The percentage distribution and odds ratio of full immunization by background characteristics among children aged 0–5 years is presented in Table 3. About 58.5 % of the children in rural areas and 61.7 % of children in urban areas were fully immunized. Nearly 59.1 % of Hindu children, 59.8 % of Muslim children, and 61.1 % of children belonging to other religion were fully immunized. About 59.7 %, 58.4 %, 59.2 %, and 60.3 % of the children belonging to ST, SC, OBC, and others category were fully immunized, respectively. About 58.6 % of male and 60.1 % of female children were fully immunized. Almost 56.9 of children who belonged to the poor wealth quintile were fully immunized, while 62.6 % of the children belonging to the rich quintile were fully immunized. About 60.6 % of the children were immunized at public health care facilities, while 40.4 % of the children were immunized at private health facilities. Immunization was highest in the Southern region of the country, where 65.9 % of children were fully immunized. Immunization among children was lowest in the north-eastern region, where 48.4 % of children were fully immunized.
The logistic regression results reporting the odds ratio based on background characteristics indicate that in urban areas, the children were 4 % significantly more likely to be fully immunized than their rural counterparts. Children from other religious groups were 9 % significantly more likely to be fully immunized than children from the Hindu religion. The children from Scheduled Castes had 12 % significantly lower likelihood of being immunized than children from Scheduled Tribe.

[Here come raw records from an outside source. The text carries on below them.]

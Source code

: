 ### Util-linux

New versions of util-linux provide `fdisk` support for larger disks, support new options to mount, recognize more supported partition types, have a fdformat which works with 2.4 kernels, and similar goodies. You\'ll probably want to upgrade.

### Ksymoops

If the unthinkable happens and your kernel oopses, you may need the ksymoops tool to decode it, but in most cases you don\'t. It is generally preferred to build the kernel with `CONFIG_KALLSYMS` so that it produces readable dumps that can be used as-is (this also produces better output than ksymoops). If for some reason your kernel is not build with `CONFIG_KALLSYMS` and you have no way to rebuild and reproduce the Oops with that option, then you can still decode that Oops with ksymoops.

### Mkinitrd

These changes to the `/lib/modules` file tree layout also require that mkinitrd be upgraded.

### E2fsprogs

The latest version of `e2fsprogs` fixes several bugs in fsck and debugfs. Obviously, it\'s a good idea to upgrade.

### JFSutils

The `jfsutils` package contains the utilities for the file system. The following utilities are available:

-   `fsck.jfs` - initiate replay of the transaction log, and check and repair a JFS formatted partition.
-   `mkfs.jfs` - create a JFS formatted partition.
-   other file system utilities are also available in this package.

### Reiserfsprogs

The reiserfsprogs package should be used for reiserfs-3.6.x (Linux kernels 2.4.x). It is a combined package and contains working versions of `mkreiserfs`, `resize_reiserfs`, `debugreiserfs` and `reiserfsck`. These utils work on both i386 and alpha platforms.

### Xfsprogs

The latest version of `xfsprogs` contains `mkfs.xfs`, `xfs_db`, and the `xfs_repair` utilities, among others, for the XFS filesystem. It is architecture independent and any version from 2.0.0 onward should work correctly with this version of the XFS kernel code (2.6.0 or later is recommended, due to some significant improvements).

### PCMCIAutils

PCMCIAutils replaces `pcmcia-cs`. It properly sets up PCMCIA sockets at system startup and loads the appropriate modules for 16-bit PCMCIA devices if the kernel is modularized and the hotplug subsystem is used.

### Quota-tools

Female children were 6 % significantly more likely to be fully immunized as compared to male children. Children from the rich wealth quintile were 14 % significantly more likely to be fully immunized than children from the poor wealth quintile. Children were 61 % significantly more likely to get immunized at a public facility in reference to a private facility. Children from the southern region of India were 25 % significantly more likely to get immunized in reference to children from the northern region of India.

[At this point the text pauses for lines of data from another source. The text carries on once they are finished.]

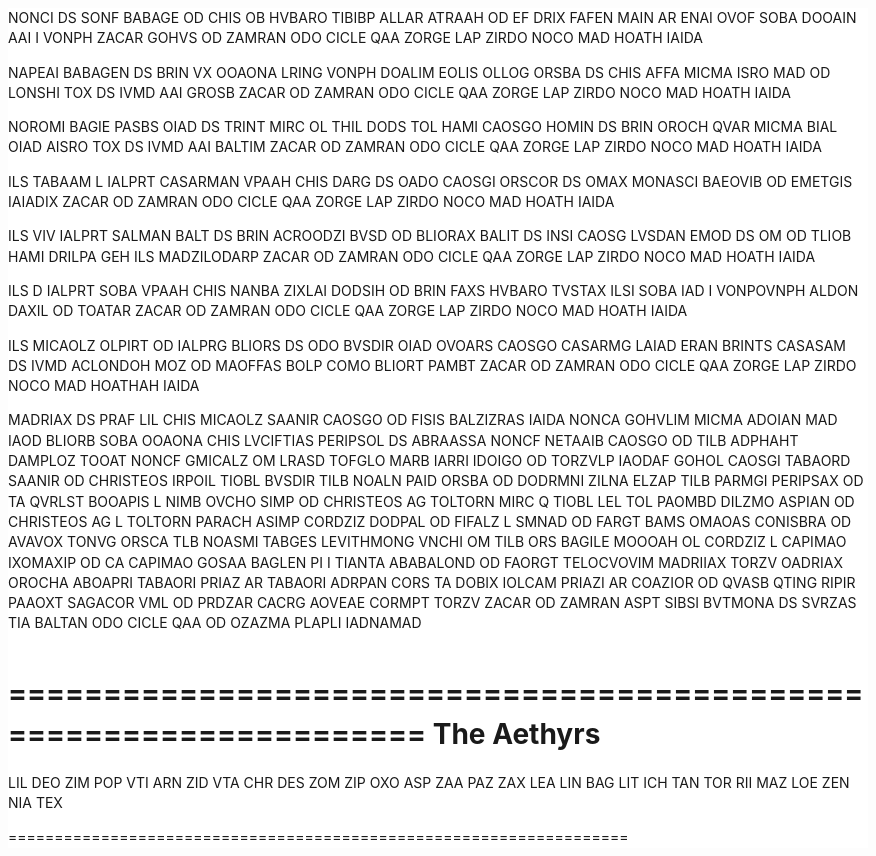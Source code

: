 NONCI DS SONF BABAGE OD CHIS OB HVBARO TIBIBP ALLAR ATRAAH OD EF 
DRIX FAFEN MAIN AR ENAI OVOF SOBA DOOAIN AAI I VONPH ZACAR GOHVS 
OD ZAMRAN ODO CICLE QAA ZORGE LAP ZIRDO NOCO MAD HOATH IAIDA

NAPEAI BABAGEN DS BRIN VX OOAONA LRING VONPH DOALIM EOLIS OLLOG 
ORSBA DS CHIS AFFA MICMA ISRO MAD OD LONSHI TOX DS IVMD AAI GROSB 
ZACAR OD ZAMRAN ODO CICLE QAA ZORGE LAP ZIRDO NOCO MAD HOATH 
IAIDA

NOROMI BAGIE PASBS OIAD DS TRINT MIRC OL THIL DODS TOL HAMI CAOSGO 
HOMIN DS BRIN OROCH QVAR MICMA BIAL OIAD AISRO TOX DS IVMD AAI 
BALTIM ZACAR OD ZAMRAN ODO CICLE QAA ZORGE LAP ZIRDO NOCO MAD 
HOATH IAIDA

ILS TABAAM L IALPRT CASARMAN VPAAH CHIS DARG DS OADO CAOSGI 
ORSCOR DS OMAX MONASCI BAEOVIB OD EMETGIS IAIADIX ZACAR OD 
ZAMRAN ODO CICLE QAA ZORGE LAP ZIRDO NOCO MAD HOATH IAIDA

ILS VIV IALPRT SALMAN BALT DS BRIN ACROODZI BVSD OD BLIORAX BALIT 
DS INSI CAOSG LVSDAN EMOD DS OM OD TLIOB HAMI DRILPA GEH ILS 
MADZILODARP ZACAR OD ZAMRAN ODO CICLE QAA ZORGE LAP ZIRDO NOCO 
MAD HOATH IAIDA

ILS D IALPRT SOBA VPAAH CHIS NANBA ZIXLAI DODSIH OD BRIN FAXS 
HVBARO TVSTAX ILSI SOBA IAD I VONPOVNPH ALDON DAXIL OD TOATAR 
ZACAR OD ZAMRAN ODO CICLE QAA ZORGE LAP ZIRDO NOCO MAD HOATH 
IAIDA

ILS MICAOLZ OLPIRT OD IALPRG BLIORS DS ODO BVSDIR OIAD OVOARS 
CAOSGO CASARMG LAIAD ERAN BRINTS CASASAM DS IVMD ACLONDOH MOZ 
OD MAOFFAS BOLP COMO BLIORT PAMBT ZACAR OD ZAMRAN ODO CICLE QAA 
ZORGE LAP ZIRDO NOCO MAD HOATHAH IAIDA

MADRIAX DS PRAF LIL CHIS MICAOLZ SAANIR CAOSGO OD FISIS BALZIZRAS 
IAIDA NONCA GOHVLIM MICMA ADOIAN MAD IAOD BLIORB SOBA OOAONA CHIS 
LVCIFTIAS PERIPSOL DS ABRAASSA NONCF NETAAIB CAOSGO OD TILB 
ADPHAHT DAMPLOZ TOOAT NONCF GMICALZ OM LRASD TOFGLO MARB IARRI 
IDOIGO OD TORZVLP IAODAF GOHOL CAOSGI TABAORD SAANIR OD CHRISTEOS
IRPOIL TIOBL BVSDIR TILB NOALN PAID ORSBA OD DODRMNI ZILNA ELZAP
TILB PARMGI PERIPSAX OD TA QVRLST BOOAPIS L NIMB OVCHO SIMP OD
CHRISTEOS AG TOLTORN MIRC Q TIOBL LEL TOL PAOMBD DILZMO ASPIAN
OD CHRISTEOS AG L TOLTORN PARACH ASIMP CORDZIZ DODPAL OD FIFALZ
L SMNAD OD FARGT BAMS OMAOAS CONISBRA OD AVAVOX TONVG ORSCA TLB
NOASMI TABGES LEVITHMONG VNCHI OM TILB ORS BAGILE MOOOAH OL CORDZIZ
L CAPIMAO IXOMAXIP OD CA CAPIMAO GOSAA BAGLEN PI I TIANTA ABABALOND
OD FAORGT TELOCVOVIM MADRIIAX TORZV OADRIAX OROCHA ABOAPRI TABAORI
PRIAZ AR TABAORI ADRPAN CORS TA DOBIX IOLCAM PRIAZI AR COAZIOR OD
QVASB QTING RIPIR PAAOXT SAGACOR VML OD PRDZAR CACRG AOVEAE CORMPT
TORZV ZACAR OD ZAMRAN ASPT SIBSI BVTMONA DS SVRZAS TIA BALTAN ODO
CICLE QAA OD OZAZMA PLAPLI IADNAMAD 

===================================================================
The Aethyrs
===================================================================
LIL     DEO     ZIM     POP     VTI
ARN     ZID     VTA     CHR     DES
ZOM     ZIP     OXO     ASP     ZAA
PAZ     ZAX     LEA     LIN     BAG
LIT     ICH     TAN     TOR     RII
MAZ     LOE     ZEN     NIA     TEX

===================================================================</p></body>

Table 4 presents the mean expenditure (in Rs) on immunization among children aged 0–5 years by their background characteristics. The mean expenditure in rural areas was Rs. 85.While in urban areas, it was Rs. 544. The mean expenditure incurred by the Hindu (Rs. 289) and other (Rs. 289) religion was almost the same while that of the Muslims (Rs. 151) was less. The mean expenditure on immunization was highest for children belonging to other (Rs. 523) social category followed by OBC (Rs. 220), ST (Rs. 103) and SC (Rs. 103). The mean expenditure on immunization was almost equal for male and female children and was around Rs. 266. The poor have a mean expenditure of Rs. 55 on immunization, while the rich had a mean expenditure of Rs. 618. The expenditure on immunization was more in the case of private centre (Rs. 2248) than in public facilities (Rs. 29). The mean expenditure on immunization was highest in the western region (Rs. 431), followed by the southern region (Rs. 388). It was less in the north-eastern region where they incur a mean expenditure of Rs. 99 on immunization.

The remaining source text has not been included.